Bu üstünlüğü, otobanı kullanma imtiyazına sahip ol/a/mayanlara karşı sergilediği gibi, otoban’ın teğet geçtiği, dokunmadığı, sergilenen hızdan ötürü sesini, rengini, kokusunu alamadığı doğa birer kayıp olarak haneye yazılır.

Öyle ki, otobanda yol alma eylemi, zaman zaman şehre tepeden bakma küstahlığını da beraberinde getirir. Şehre dokunmayan bu duruş ve bakış insanı şehre yabancılaştırmakla kalmaz, diğer öteki yanı başındaki kişi/birey ilişkisini de yok ederken, temelde kendisine de yabancılaşmayı gündeme getirir.

Süreklilikte kopuş

Bu durum, otobanlarda seyahat eden bireyleri, başlangıç ve bitiş gibi iki uç nokta arasında tecrübe edilen bir tür kopukluğu bir varoluş problemine dönüştürür. Yaşamakta olduğum şehir, yukarıda dile getirilen şehir, otoban ve yabancılaşma olgusundan azade değil.

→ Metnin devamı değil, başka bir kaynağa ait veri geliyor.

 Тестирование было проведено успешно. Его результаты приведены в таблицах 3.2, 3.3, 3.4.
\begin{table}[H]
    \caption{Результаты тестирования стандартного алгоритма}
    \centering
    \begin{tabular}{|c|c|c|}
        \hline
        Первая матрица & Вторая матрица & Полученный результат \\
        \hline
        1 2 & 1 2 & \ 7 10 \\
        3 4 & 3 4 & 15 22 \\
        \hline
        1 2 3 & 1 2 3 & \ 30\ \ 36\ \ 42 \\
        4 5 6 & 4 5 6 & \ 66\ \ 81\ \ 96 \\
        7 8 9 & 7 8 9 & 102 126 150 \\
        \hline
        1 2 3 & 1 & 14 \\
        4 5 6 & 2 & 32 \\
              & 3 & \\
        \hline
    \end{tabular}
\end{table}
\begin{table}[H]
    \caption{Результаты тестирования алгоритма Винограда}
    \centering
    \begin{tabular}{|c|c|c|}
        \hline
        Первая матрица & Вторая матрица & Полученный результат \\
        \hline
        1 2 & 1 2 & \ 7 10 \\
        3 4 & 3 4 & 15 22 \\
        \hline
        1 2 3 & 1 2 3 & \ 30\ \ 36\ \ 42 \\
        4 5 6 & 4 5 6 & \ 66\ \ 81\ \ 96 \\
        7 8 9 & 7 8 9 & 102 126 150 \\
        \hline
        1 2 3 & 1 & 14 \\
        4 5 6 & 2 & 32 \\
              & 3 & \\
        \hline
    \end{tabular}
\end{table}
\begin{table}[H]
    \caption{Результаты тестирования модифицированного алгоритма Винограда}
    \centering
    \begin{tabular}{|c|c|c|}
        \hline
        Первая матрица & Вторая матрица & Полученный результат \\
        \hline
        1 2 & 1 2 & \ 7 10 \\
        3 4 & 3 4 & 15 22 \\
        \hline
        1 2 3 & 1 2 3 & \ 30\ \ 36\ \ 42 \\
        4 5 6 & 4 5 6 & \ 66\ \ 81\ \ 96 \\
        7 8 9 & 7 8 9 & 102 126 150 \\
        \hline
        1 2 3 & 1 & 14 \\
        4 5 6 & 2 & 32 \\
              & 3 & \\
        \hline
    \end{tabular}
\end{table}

Gerçi Batı’daki şehirlerden farklı olarak tropiklerin sere serpe etrafta oluşturduğu doğal tasarımlar otoban gerçekliğiyle hâlâ yarışacak boyutta. Bunu Kuala Lumpur’a bahşedilmiş bir imtiyaz olarak kabul etmek te mümkün. Sadece Kuala Lumpur’a değil uzak yakın coğrafyalardaki şehirlerin belki tümü için ifade etmek gerekir.

Yukarıdaki düşüncelerin kelimeler haline dönüşmesine yardımcı olan gelişme, şehirde böylesine bir yol alışın ardından varacağım yere Segamut’a ulaştığımda karşılaştığım manzaranın çarpılıcılığı olsa gerek.

Yan-yol kurtuluşu

Şehrin güneyinden kuzeyine seyreden otoban, yukarıda yazının ilk bölümlerinde dile getirilen kurguya şu ya da bu şekilde uyarken, varılan noktada neyle karşılaşılacağı merakı hazırlayıcı bir nitelik taşıyor. Otoban’ın devam ettiği ancak, varacağım Segambut’a dönüş işaretiyle birlikte yan yola kıvrılmam otobandan kurtulmam anlamına geliyordu.

Gidiş gelişli altı şeritli yolun uzamının verdiği genişlik hissi kadar bir o kadar boşluk olgusu, bir anda kendini tek şeritli dar yolun yanı başında biten ve canlılık hissinin yeniden oluşmasına neden olan bitkilerle farklılaşmayı hemen haberdar ediyor.

Segambut, haritada şehrin göbeğinde gözükmekle birlikte, otobanın iticiliğinden uzaklaştıkça insan yapımının çeşitli uzantılarına rağmen, doğallığını gayet anlamlı bir şekilde koruyabildiği bir bağlamı da ortaya koyuyor.

İnsana ve anlama doğru

Otobandan ayıran tek şeritli yan yolun Segambut’un merkezine bağlanmasıyla birlikte, insan dokusunun sakinliğini ele veren tek ve/ya iki katlı bahçeli evler; bazı evlerin lokantaya, kafeye dönüştürülmüş bahçe katı girişleri; yeşilin envai türde tonunu sergileyen doğanın farklı salınımları insan-doğa ilişkisinin anlamlı bir eklemlenişine işaret ediyor.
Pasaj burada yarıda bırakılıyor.